…Y NO TIENES ELECCIÓN

Ahora que va sonando la hora de deshollinar los avíos de una nueva temporada, nada más entretenido que atender la aspaventera puesta en escena de quien más temprano amanece a esta recidiva gimnasia de confeccionar las enjalmas y gualdrapas con que se enjaeza a la Fiesta. Y el más madrugador -ya se sabe-, es ese francés de epilépticos y revirados modos que hace noche en el pleonasmo. Por ser el responsable de las Worldwide Fallas no le ha quedado más alternativa que la de ser el primer forçado de la pegada, y es que Simón Casas va pidiendo a voces la carta astral de su etopeya.
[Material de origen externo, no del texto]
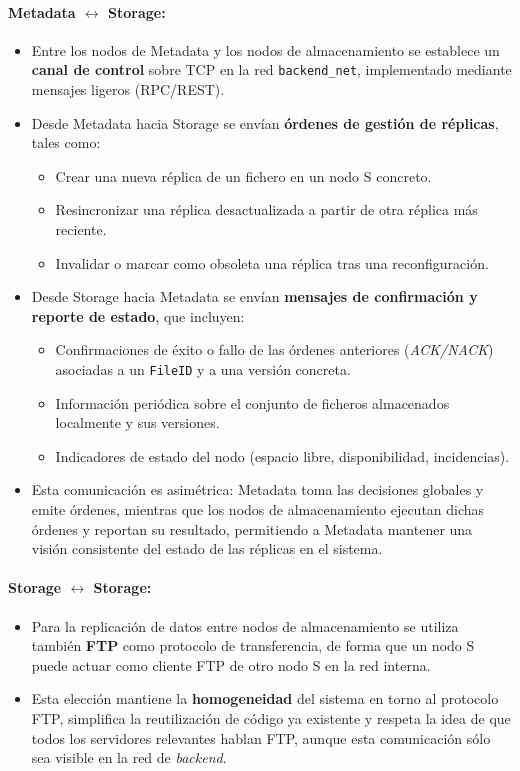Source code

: \documentclass{article}
\begin{document}
\paragraph{Metadata $\leftrightarrow$ Storage:}
\begin{itemize}
    \item Entre los nodos de Metadata y los nodos de almacenamiento se establece un \textbf{canal de control} sobre TCP en la red \texttt{backend\_net}, implementado mediante mensajes ligeros (RPC/REST).
    \item Desde Metadata hacia Storage se envían \textbf{órdenes de gestión de réplicas}, tales como:
    \begin{itemize}
        \item Crear una nueva réplica de un fichero en un nodo S concreto.
        \item Re\-sincronizar una réplica desactualizada a partir de otra réplica más reciente.
        \item Invalidar o marcar como obsoleta una réplica tras una reconfiguración.
    \end{itemize}
    \item Desde Storage hacia Metadata se envían \textbf{mensajes de confirmación y reporte de estado}, que incluyen:
    \begin{itemize}
        \item Confirmaciones de éxito o fallo de las órdenes anteriores (\emph{ACK/NACK}) asociadas a un \texttt{FileID} y a una versión concreta.
        \item Información periódica sobre el conjunto de ficheros almacenados localmente y sus versiones.
        \item Indicadores de estado del nodo (espacio libre, disponibilidad, incidencias).
    \end{itemize}
    \item Esta comunicación es asimétrica: Metadata toma las decisiones globales y emite órdenes, mientras que los nodos de almacenamiento ejecutan dichas órdenes y reportan su resultado, permitiendo a Metadata mantener una visión consistente del estado de las réplicas en el sistema.
\end{itemize}

\paragraph{Storage $\leftrightarrow$ Storage:}
\begin{itemize}
    \item Para la replicación de datos entre nodos de almacenamiento se utiliza también \textbf{FTP} como protocolo de transferencia, de forma que un nodo S puede actuar como cliente FTP de otro nodo S en la red interna.
    \item Esta elección mantiene la \textbf{homogeneidad} del sistema en torno al protocolo FTP, simplifica la reutilización de código ya existente y respeta la idea de que todos los servidores relevantes hablan FTP, aunque esta comunicación sólo sea visible en la red de \emph{backend}.
\end{itemize}
\end{document}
Establecido en el bajo puente del eructo, Simón se antoja como el nuevo Lazarillo que de tanto gorgotear entre estípticos ciegos y haraganes infanzones hecho está al oficio de sortear mojicones y cachetes, siendo él ahora quien los diligencia y tramita.
Así, en el alfoz de la linfática y catilinaria homilía en que presentaba esa ventosidad de carteles con que se vuelve a ofender a la muy paciente y resignada afición de Valencia, le ha hecho llegar recado al Juli, a Morante y a Perera de lo que bulle en el magín de sus amos. Convengamos que Simón no es sino el zarandillo muchacho de los recados de don José Antonio, a quien sirve para mayor loa de los sueños que avienta y alimenta desde que se lanzó de espontáneo a aquel toro de Nimes para muscular su por entonces aún más endeble madurez delante de una incauta y candorosa joven a la que pretendía seducir desde tan mayúscula rareza. ¡Dios se lo haya perdonado!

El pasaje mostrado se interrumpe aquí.